Johnny, who was curled up on the bed, began to bark.
“What is it boy?”
Reflected in her mirror was the figure of someone on the street seen through the bay window. He was standing right underneath said window. Marianne quickly went to see who he was.
He was tall and strongly built with short, dark, hair and a square face which was good looking in a rough sort of way. She recognized him as the Algerian boy. Marianne closed the curtains but then lifted one of them slightly to get a better look at him before going to finish getting dressed. She put on her black dress and her white hat with the purplish ribbon.
On her way out the door of her building, the young man appeared again and politely removed his cap while Johnny barked at him in a friendly way.
“You look prettier with your hair down.” he said.
She had pinned up her hair since she had appeared at the window.

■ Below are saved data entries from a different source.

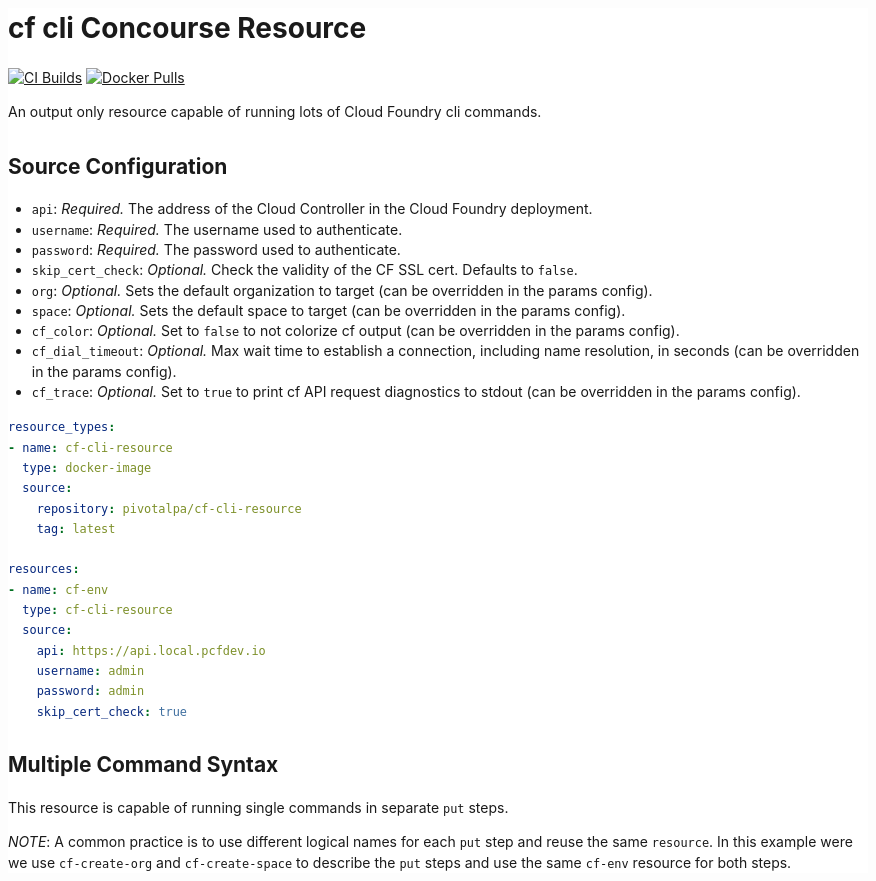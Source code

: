 # cf cli Concourse Resource

[![CI Builds](https://wings.concourse.ci/api/v1/teams/sme-pcf-concourse/pipelines/cf-cli-resource/jobs/build/badge)](https://wings.concourse.ci/teams/sme-pcf-concourse/pipelines/cf-cli-resource)
[![Docker Pulls](https://img.shields.io/docker/pulls/pivotalpa/cf-cli-resource.svg)](https://hub.docker.com/r/pivotalpa/cf-cli-resource/)

An output only resource capable of running lots of Cloud Foundry cli commands.

## Source Configuration

* `api`: *Required.* The address of the Cloud Controller in the Cloud Foundry deployment.
* `username`: *Required.* The username used to authenticate.
* `password`: *Required.* The password used to authenticate.
* `skip_cert_check`: *Optional.* Check the validity of the CF SSL cert. Defaults to `false`.
* `org`: *Optional.* Sets the default organization to target (can be overridden in the params config).
* `space`: *Optional.* Sets the default space to target (can be overridden in the params config).
* `cf_color`: *Optional.* Set to `false` to not colorize cf output (can be overridden in the params config).
* `cf_dial_timeout`: *Optional.* Max wait time to establish a connection, including name resolution, in seconds (can be overridden in the params config).
* `cf_trace`: *Optional.* Set to `true` to print cf API request diagnostics to stdout (can be overridden in the params config).

```yml
resource_types:
- name: cf-cli-resource
  type: docker-image
  source:
    repository: pivotalpa/cf-cli-resource
    tag: latest

resources:
- name: cf-env
  type: cf-cli-resource
  source:
    api: https://api.local.pcfdev.io
    username: admin
    password: admin
    skip_cert_check: true
```

## Multiple Command Syntax

This resource is capable of running single commands in separate `put` steps.

*NOTE*: A common practice is to use different logical names for each `put` step and reuse the same `resource`.
In this example were we use `cf-create-org` and `cf-create-space` to describe the `put` steps and use the same `cf-env` resource for both steps.
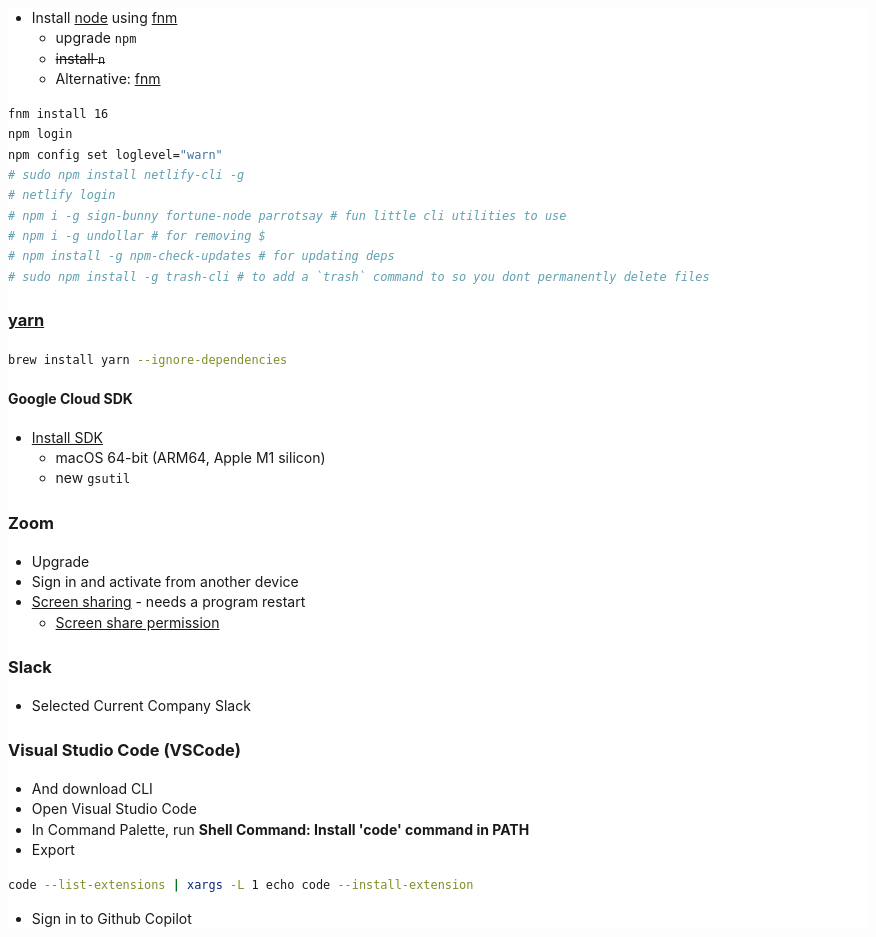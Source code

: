 - Install [node](https://nodejs.org/en/) using [fnm](https://github.com/Schniz/fnm)
  - upgrade `npm`
  - ~~install `n`~~
  - Alternative: [fnm](https://github.com/Schniz/fnm)

```bash
fnm install 16
npm login
npm config set loglevel="warn"
# sudo npm install netlify-cli -g
# netlify login
# npm i -g sign-bunny fortune-node parrotsay # fun little cli utilities to use
# npm i -g undollar # for removing $
# npm install -g npm-check-updates # for updating deps
# sudo npm install -g trash-cli # to add a `trash` command to so you dont permanently delete files
```

### [yarn](https://classic.yarnpkg.com/en/docs/install#mac-stable)

```bash
brew install yarn --ignore-dependencies
```

#### Google Cloud SDK

- [Install SDK](https://cloud.google.com/sdk/docs/install)
  - macOS 64-bit (ARM64, Apple M1 silicon)
  - new `gsutil`

### Zoom

- Upgrade
- Sign in and activate from another device
- [Screen sharing](https://support.apple.com/en-sg/guide/mac-help/mh11848/mac) - needs a program restart
  - [Screen share permission](https://medium.com/@nehaguptag/zoom-problems-with-catlina-macos-screen-share-permissions-fa544af043aa)

### Slack

- Selected Current Company Slack

### Visual Studio Code (VSCode)

- And download CLI
- Open Visual Studio Code
- In Command Palette, run **Shell Command: Install 'code' command in PATH**
- Export

```bash
code --list-extensions | xargs -L 1 echo code --install-extension
```

- Sign in to Github Copilot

“What are you doing there?” She asked him.
“I was hoping that the fair damsel would come down from her tower.”
“And why’s that?”
“Because, I have something she might be missing.”
He took her hand and and put something in it. She opened up her palm to see her ring.
“Shouldn’t we shake hands now that we’re even.”
Johnny lifted his paw.
“Ha, the dog just lifted his paw.”
“He’s trained to do that whenever someone says ‘shake hands’ “
Augustin bent down and shook the dog’s paw.
“Nice to meet you Monsieur Dog.”
“Marianne, who’s that you’re talking to?” Papa Verte asked. The French doors, which lead into his room, were open and he could hear everything.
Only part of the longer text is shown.